The article caught my attention for two reasons:
- Violinist Chee-Yun performed two concerts at Strings Music Festival in 2012, and we were slightly disappointed in the lack of any sort of feedback, positive or negative, after those concerts. I wondered if we would have inspired more conversation if we had allowed tweet seats.
- This tweeter touched on another idea of how to build an audience. He suggests that active listeners have a greater commitment to the concert than passive audience members.
Elements of active listening:
- Comprehending: our understanding of the message
- Retaining: remembering what we heard
- Responding: providing feedback based on the meaning of the message
Active listening is a tool we first hear about in school. After a lecture we may have been asked to repeat, paraphrase or reflect on what we learned via large classroom discussions, small groups or on tests or essays. If we weren’t paying attention or actively listening, we would not be able to complete those assignments. The ultimate goal of active listening is for the participant to take something away from the experience, such as certain feelings or new thoughts and information.
Active Listening in Music
When it comes to music, the majority of people are passive listeners. Music is constantly around us – we hear it in the grocery store, on TV and driving in the car. Music is so much a part of our culture that we may not even notice when it’s playing.
However, we can transform from passive listeners to active listeners. Live concerts provide a space for us to actively listen to music. It’s the one time when there are no other distractions and where the music is the main focus. It seems likely that if we are attending a concert that we want to be active listeners. We want to take something away from the experience.
It’s up to the audience to comprehend and retain during the show. But arts professionals must provide the space to respond. People want to reflect after a concert. They have thoughts, questions, observations and connections they want to share with others.
There are many ways to provide the final step in active listening. One is through digital means, such as tweet seats, Facebook pages or blog posts. Another way is through in person interaction. At Strings Music Festival, we provide a reception after Wednesday night classical concerts. This is a time for audience members to socialize with each other, the musicians, the staff and the music directors. It is important to provide multiple vehicles of communication to suit many people’s different styles.

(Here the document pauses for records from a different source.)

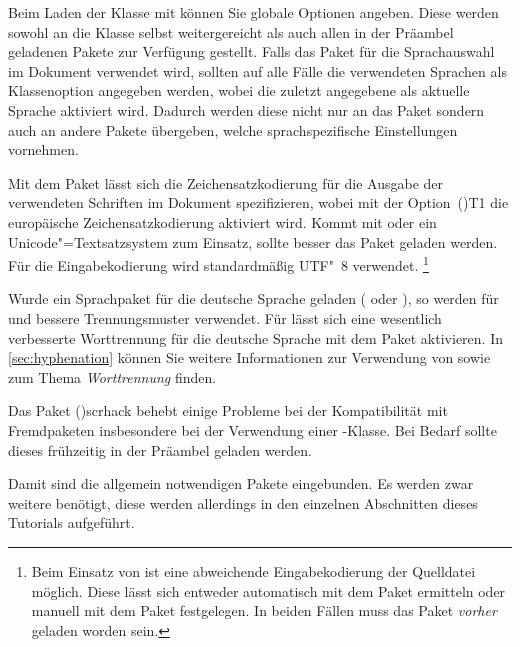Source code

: \documentclass[%
  english,ngerman,%
  cdgeometry=no,DIV=12,%
  cd=false,cdfont=false,cdtitle=true,%
  headings=normal,%
  automark,%
  listof=toc,%
]{tudscrartcl}
\begin{document}
Beim Laden der Klasse mit  können Sie globale Optionen 
angeben. Diese werden sowohl an die Klasse selbst weitergereicht als auch allen 
in der Präambel geladenen Pakete zur Verfügung gestellt. Falls das Paket 
 für die Sprachauswahl im Dokument verwendet wird, sollten auf 
alle Fälle die verwendeten Sprachen als Klassenoption angegeben werden, wobei 
die zuletzt angegebene als aktuelle Sprache aktiviert wird. Dadurch werden 
diese nicht nur an das Paket  sondern auch an andere Pakete 
übergeben, welche sprachspezifische Einstellungen vornehmen.
%
%
Mit dem Paket  lässt sich die Zeichensatzkodierung für die 
Ausgabe der verwendeten Schriften im Dokument spezifizieren, wobei mit der 
Option~\Option(){T1} die europäische Zeichensatzkodierung 
aktiviert wird. Kommt mit  oder  ein 
Unicode"=Textsatzsystem zum Einsatz, sollte besser das Paket  
geladen werden. Für die Eingabekodierung wird standardmäßig UTF"~8 verwendet.%
\footnote{%
  Beim Einsatz von  ist eine abweichende Eingabekodierung der 
  Quelldatei möglich. Diese lässt sich entweder automatisch mit dem Paket 
   ermitteln oder manuell mit dem Paket  
  festgelegen. In beiden Fällen muss das Paket  \emph{vorher} 
  geladen worden sein.
} 

Wurde ein Sprachpaket für die deutsche Sprache geladen ( oder 
), so werden für  und  
bessere Trennungsmuster verwendet. Für  lässt sich eine 
wesentlich verbesserte Worttrennung für die deutsche Sprache mit dem Paket 
 aktivieren. In \autoref{sec:hyphenation} können Sie weitere 
Informationen zur Verwendung von  sowie zum Thema 
\emph{Worttrennung} finden.
%
\begin{Preamble}
\usepackage{iftex}
\iftutex
  \usepackage{fontspec}
\else
  \usepackage[T1]{fontenc}
  \usepackage[ngerman=ngerman-x-latest]{hyphsubst}
\fi
\end{Preamble}
%
Das Paket \Package(){scrhack} behebt einige Probleme bei 
der Kompatibilität mit Fremdpaketen insbesondere bei der Verwendung einer 
\KOMAScript-Klasse. Bei Bedarf sollte dieses frühzeitig in der Präambel geladen 
werden. 
%
\begin{Preamble}
\usepackage{scrhack}
\end{Preamble}
%
Damit sind die allgemein notwendigen Pakete eingebunden. Es werden zwar weitere 
benötigt, diese werden allerdings in den einzelnen Abschnitten dieses Tutorials 
aufgeführt.
\end{document}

Active listening is crucial to the survival of arts organizations. When people have the opportunity to converse after or during a concert, they will pay attention during the show. This will enhance the memory of the performance, including details about the specific artist and the concert venue. If they remember the venue and the positive experience there, they will be more inclined to return and buy tickets again in the future. By creating an enjoyable experience surrounding a concert, we can continue the tradition of presenting live classical music.